The current work showed how compounding methods affect different properties of printed scaffolds. Additionally, while solvent evaporation was performed at room temperature for 24 h, trace amounts of residual solvents (acetone, DCM) may persist. Although biological assays confirmed cytocompatibility, future work should incorporate vacuum drying or thermal treatments to further minimize solvent residues. Furthermore, there may be a lingering effect on the chemical properties of the biopolymer—PCL, in this case—in terms of the surface texture and chemical bonds. The current study did not investigate these potential effects, which will be considered in future work.

Finally, this study revealed strong interaction between solvents and BG in terms of mechanical characterization, although this was only observed qualitatively. Future work should address this interaction with a more detailed statistical design of the experiment to explicitly quantify the extent of the main and interactive effects of the parameters investigated in this study.

5. Conclusions

This study investigated the influence of the solvent type, the ink extrusion temperature, and the amount of composite additive (BG content) on the printability, mechanical properties, and cytocompatibility of PCL-BG scaffolds fabricated using DIW. The results demonstrated not only the significance of the individual process parameters but also the impact of their interactions. Notably, scaffolds prepared with DCM and 20% BG content displayed higher stiffness and strength (yield stress), especially when printed at 130 °C. On the other hand, macro-mechanical observations—e.g., the brittle failure behavior—imply a chemical change or polymorphic effect occurring with this particular combination. Although biological assessments showed no significant (toxic) effects of DCM on cell viability, as, presumably, the solvent was adequately evaporated during preparation, its use is nevertheless discouraged due to known carcinogenic effects.

Second, the inner architecture and printability were influenced by the extrusion temperature and BG concentration. Low printing temperatures (90 °C) substantially increased printing times and extrusion errors, while higher printing temperatures (130 °C) tended to reduce the geometrical fidelity of the printed structure.

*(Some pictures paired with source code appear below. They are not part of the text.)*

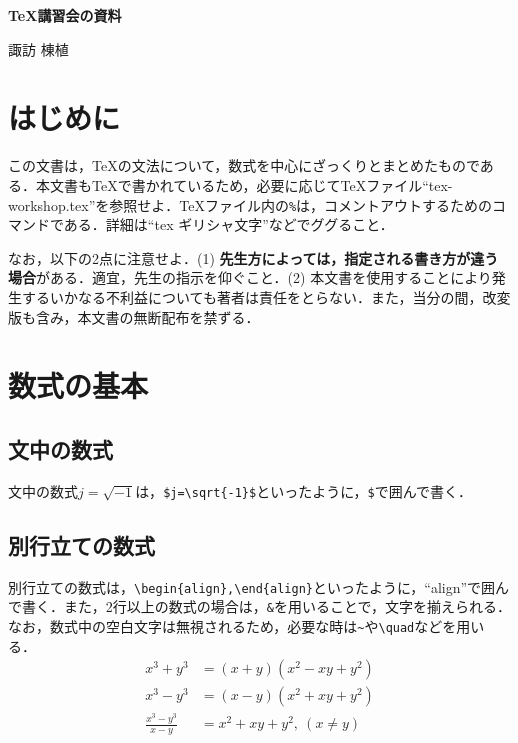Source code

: \documentclass[11pt,a4paper]{jsarticle}
\begin{document}
\begin{center}
  {\Large\bfseries \TeX 講習会の資料} %
\end{center}
\begin{flushright}
  {\large 諏訪 棟植} %
\end{flushright}
%
%
\section{はじめに}

この文書は，\TeX の文法について，数式を中心にざっくりとまとめたものである．本文書も\TeX で書かれているため，必要に応じて\TeX ファイル``tex-workshop.tex''を参照せよ．TeXファイル内の\verb|%|は，コメントアウトするためのコマンドである．詳細は``tex ギリシャ文字''などでググること．

なお，以下の2点に注意せよ．(1) \textbf{先生方によっては，指定される書き方が違う場合}がある．適宜，先生の指示を仰ぐこと．(2) 本文書を使用することにより発生するいかなる不利益についても著者は責任をとらない．また，当分の間，改変版も含み，本文書の無断配布を禁ずる．

\section{数式の基本}

\subsection{文中の数式}

文中の数式$j=\sqrt{-1}$は，\verb|$j=\sqrt{-1}$|といったように，\verb|$|で囲んで書く．

\subsection{別行立ての数式}

別行立ての数式は，\verb|\begin{align},\end{align}|といったように，``align''で囲んで書く．また，2行以上の数式の場合は，\verb|&|を用いることで，文字を揃えられる．なお，数式中の空白文字は無視されるため，必要な時は\verb|~|や\verb|\quad|などを用いる．
\begin{align}
  x^3+y^3             & =(x+y)\left(x^2-xy+y^2\right) \label{factorization-1} \\
  x^3-y^3             & =(x-y)\left(x^2+xy+y^2\right) \label{factorization-2} \\
  \frac{x^3-y^3}{x-y} & =x^2+xy+y^2,~(x\neq y) \label{factorization-3}
\end{align}
\end{document}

Thus, an “intermediate” extrusion temperature of 110 °C was ideal for an optimal printing speed and inner quality of the scaffolds.

This study highlights the nuances of the interactive effect of the solvent type, the temperature, and the amount of composite additive on the printability and biomechanical properties of the printed structures. In particular, the interactive effects between PCL-DCM-20% BG at 110 °C and the potential associated polymorphic changes merit further investigation before we can fully endorse an optimal material combination for scaffolds in bone tissue engineering. The interplay of relative advantages and disadvantages of each parameter choice must be quantitatively assessed and considered in order to optimize scaffold performance. Since no solvent type emerged as a “clear winner” in this study, solvent-free methods of melt extrusion should continue to be explored in future research.